- [Prompt]:
Copy out exactly the lines below that run from the one holding "# Supported platforms" to the one holding "TT2 Android SDK", keeping both of those lines and no others.

- [Material to process]:
● ● ● ●
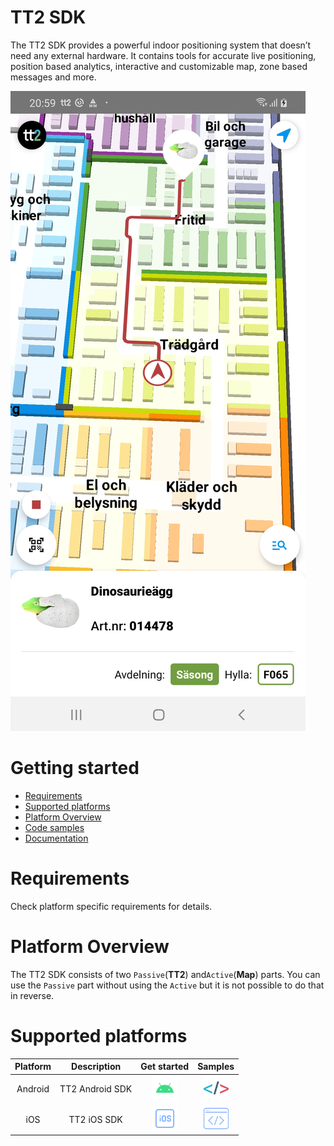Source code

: # TT2 SDK

The TT2 SDK provides a powerful indoor positioning system that doesn’t need any external hardware. It contains tools for
accurate live positioning, position based analytics, interactive and customizable map, zone based messages and more.

![screenshot](res/Screenshot_TT2POC.jpg)

# Getting started

- [Requirements](#requirements)
- [Supported platforms](#supported-platforms)
- [Platform Overview](#platform-overview)
- [Code samples](#supported-platforms)
- [Documentation](./android/index.html)

# Requirements

Check platform specific requirements for details.

# Platform Overview

The TT2 SDK consists of two `Passive`(**TT2**) and`Active`(**Map**) parts. You can use the `Passive` part without using
the `Active` but it is not possible to do that in reverse.

# Supported platforms

| Platform  | Description | Get started | Samples |
|     :---:      |     :---:      |     :---:      |     :---:      |
| Android  | TT2 Android SDK  | [<img src="res/android.svg" width="40" height="40" />](android.md) |[<img src="res/sample-android.svg" width="40" height="40" />](android.md#code-samples) |
| iOS   | TT2 iOS SDK   | [<img src="res/ios.svg" width="40" height="40" />](ios.md)  | [<img src="res/sample-ios.svg" width="40" height="40" />](android.md#code-samples) |
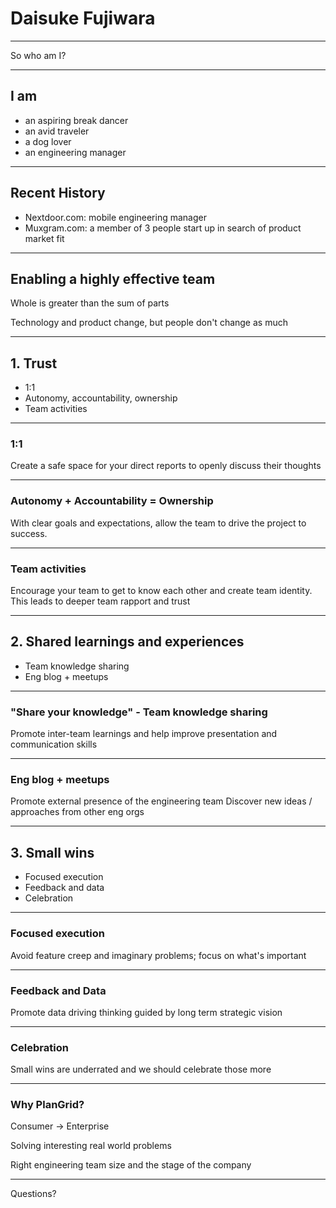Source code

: # Daisuke Fujiwara 

---

So who am I?

---

## I am
- an aspiring break dancer
- an avid traveler
- a dog lover
- an engineering manager

---

## Recent History

- Nextdoor.com: mobile engineering manager
- Muxgram.com: a member of 3 people start up in search of product market fit

---

## Enabling a highly effective team

Whole is greater than the sum of parts

Technology and product change, but people don't change as much

---

## 1. Trust

- 1:1
- Autonomy, accountability, ownership
- Team activities

---

### 1:1

<!--
- Weekly session for ~30 minutes
- Happiness index as a conversation starter
- Focus on listening
- Provide and receive fresh feedback
- Agree on action items on both ends for the next time
-->

Create a safe space for your direct reports to openly discuss their thoughts

---

###  Autonomy + Accountability = Ownership

With clear goals and expectations,  allow the team to drive the project to success.

---

### Team activities

<!--
- Weekly team boba run
- Dinner / Movies night out
- offsites
-->

Encourage your team to get to know each other and create team identity. This leads to deeper team rapport and trust

---

## 2. Shared learnings and experiences

- Team knowledge sharing 
- Eng blog + meetups 

---

### "Share your knowledge" - Team knowledge sharing

<!--
- "Share your knowledge": Eng all hands presentation to the entire eng org
- Co-ops: Bi-weeky cross team technical meetings about iOS and Android
-->

Promote inter-team learnings and help improve presentation and communication skills

---

### Eng blog + meetups

Promote external presence of the engineering team
Discover new ideas / approaches from other eng orgs

---

## 3. Small wins

- Focused execution
- Feedback and data
- Celebration

---

### Focused execution

Avoid feature creep and imaginary problems; focus on what's important

---

### Feedback and Data

Promote data driving thinking guided by long term strategic vision

---

### Celebration

Small wins are underrated and we should celebrate those more

---

### Why PlanGrid?

Consumer -> Enterprise

Solving interesting real world problems

Right engineering team size and the stage of the company

---

Questions?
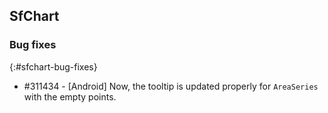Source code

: ## SfChart

### Bug fixes
{:#sfchart-bug-fixes}

* \#311434 - [Android] Now, the tooltip is updated properly for `AreaSeries` with the empty points.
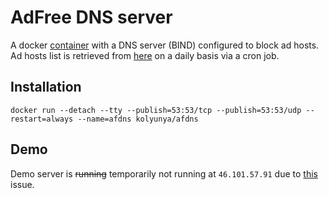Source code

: # AdFree DNS server
A docker [container](https://hub.docker.com/r/kolyunya/afdns/) with a DNS server (BIND) configured to block ad hosts. Ad hosts list is retrieved from [here](https://github.com/StevenBlack/hosts) on a daily basis via a cron job.

## Installation
`docker run --detach --tty --publish=53:53/tcp --publish=53:53/udp --restart=always --name=afdns kolyunya/afdns`

## Demo
Demo server is ~~running~~ temporarily not running at `46.101.57.91` due to [this](https://github.com/Kolyunya/afdns/issues/2) issue.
● ● ● ●
- [Result for this task]:
# Supported platforms

| Platform  | Description | Get started | Samples |
|     :---:      |     :---:      |     :---:      |     :---:      |
| Android  | TT2 Android SDK  | [<img src="res/android.svg" width="40" height="40" />](android.md) |[<img src="res/sample-android.svg" width="40" height="40" />](android.md#code-samples) |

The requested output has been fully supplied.